March 2010 - Cold Winter

Like many of you have also experienced, this has been a particularly cold winter for us. It is rare that we have snow in our area, but so far we have had four snowfalls this season. The weatherman said it’s been the coldest winter we’ve had in 12 years.

As you would imagine the cold is particularly hard on the poor, especially the elderly. Many of the people we serve live in cinderblock houses with no source of heat except perhaps a sheet-metal fireplace in which they burn wood scraps. Others have a gas heater but often don’t have the $10 - $20 needed to fill the propane tank.

Spending the day in Juarez recently to help deliver groceries to these homes, I was again struck by how many challenges these people deal with. Maria, an elderly blind lady, was sitting in her cement house which was frigidly cold since she had no means of buying gas for her heater. Her arthritic shoulder was causing her a lot of pain and she had no medicine or pain relievers. Her daughter was there who had deformed feet, walked with crutches, and had just gone through surgery on her trachea so was in a front-to-back cervical brace.
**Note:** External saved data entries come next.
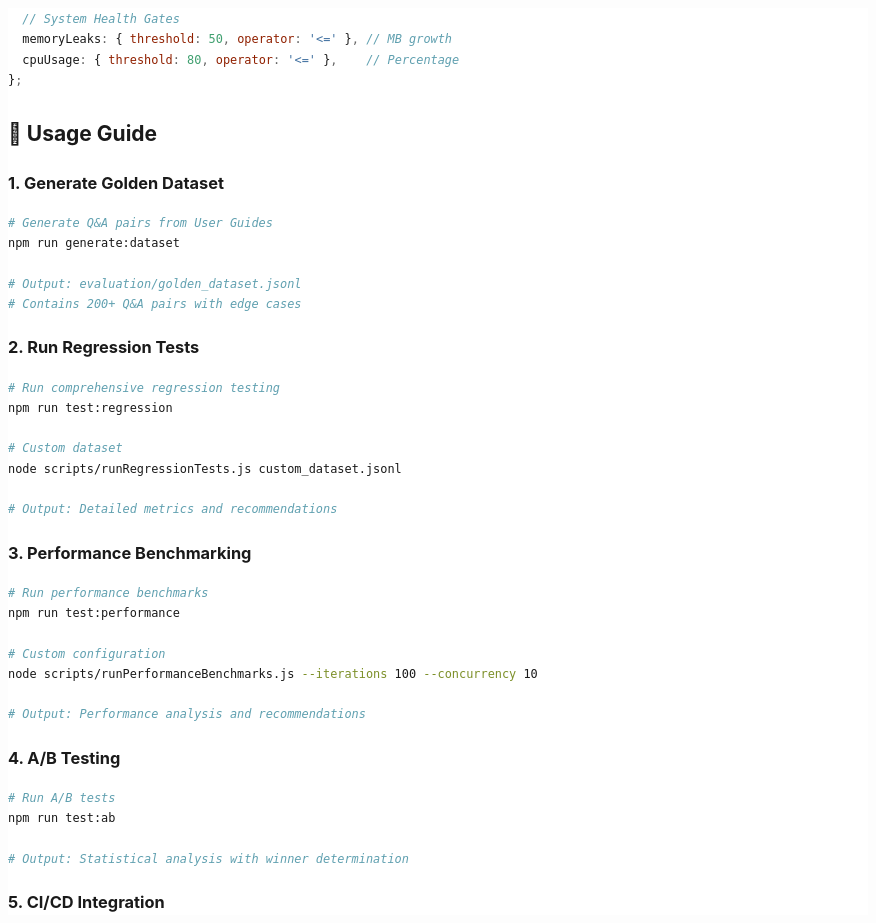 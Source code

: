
```javascript
  // System Health Gates
  memoryLeaks: { threshold: 50, operator: '<=' }, // MB growth
  cpuUsage: { threshold: 80, operator: '<=' },    // Percentage
};
```

## 🚀 Usage Guide

### 1. Generate Golden Dataset

```bash
# Generate Q&A pairs from User Guides
npm run generate:dataset

# Output: evaluation/golden_dataset.jsonl
# Contains 200+ Q&A pairs with edge cases
```

### 2. Run Regression Tests

```bash
# Run comprehensive regression testing
npm run test:regression

# Custom dataset
node scripts/runRegressionTests.js custom_dataset.jsonl

# Output: Detailed metrics and recommendations
```

### 3. Performance Benchmarking

```bash
# Run performance benchmarks
npm run test:performance

# Custom configuration
node scripts/runPerformanceBenchmarks.js --iterations 100 --concurrency 10

# Output: Performance analysis and recommendations
```

### 4. A/B Testing

```bash
# Run A/B tests
npm run test:ab

# Output: Statistical analysis with winner determination
```

### 5. CI/CD Integration

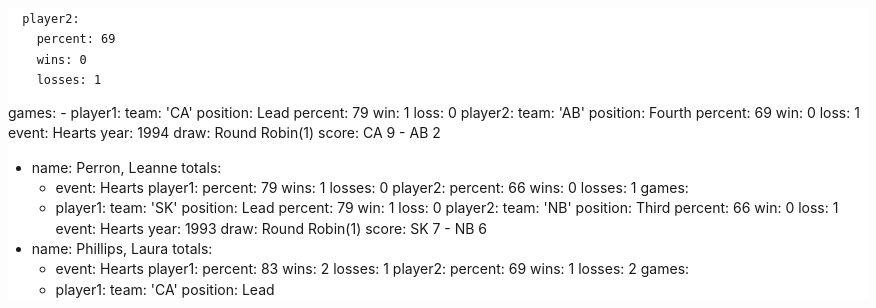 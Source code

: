       player2:
        percent: 69
        wins: 0
        losses: 1
   games:
    - player1:
        team: 'CA'
        position: Lead
        percent: 79
        win: 1
        loss: 0
      player2:
        team: 'AB'
        position: Fourth
        percent: 69
        win: 0
        loss: 1
      event: Hearts
      year: 1994
      draw: Round Robin(1)
      score: CA 9 - AB 2
 - name: Perron, Leanne
   totals:
    - event: Hearts
      player1:
        percent: 79
        wins: 1
        losses: 0
      player2:
        percent: 66
        wins: 0
        losses: 1
   games:
    - player1:
        team: 'SK'
        position: Lead
        percent: 79
        win: 1
        loss: 0
      player2:
        team: 'NB'
        position: Third
        percent: 66
        win: 0
        loss: 1
      event: Hearts
      year: 1993
      draw: Round Robin(1)
      score: SK 7 - NB 6
 - name: Phillips, Laura
   totals:
    - event: Hearts
      player1:
        percent: 83
        wins: 2
        losses: 1
      player2:
        percent: 69
        wins: 1
        losses: 2
   games:
    - player1:
        team: 'CA'
        position: Lead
We also visited Rosa (pictured below) who is dying of cancer. When we walked in, she was by herself, shivering in bed with just a thin polyester bedspread pulled up under her chin. When we asked her how she was, she said through chattering teeth, “Cold!” We sent back to the Food Bank for more blankets for her.

One lady we visit was deserted by her husband, leaving her with their three children to raise. She would have been homeless except that a neighbor is letting her live in a broken down one-room shack. The windows are covered with dish towels since there are no glass panes, and when the temperatures dip down into the 20s you can imagine how cold it gets in there. When we first met her they only had a rickety table and a mattress on the floor with one blanket for the four of them to share.

Despite the tremendous hardships they face, the poor have so much faith in God. They depend on Him for everything and have deep trust that He will provide. “I have so much to be grateful for,” blind Maria told us. “I have a roof over my head, the food you bring us, and my children and grandchildren around me. I am so blessed. I can never thank God enough for all He has done for me.”

I felt pretty ashamed of myself for ever complaining.

During this Lenten season let us strive to thank God for our many blessings and to keep reaching out to those in need.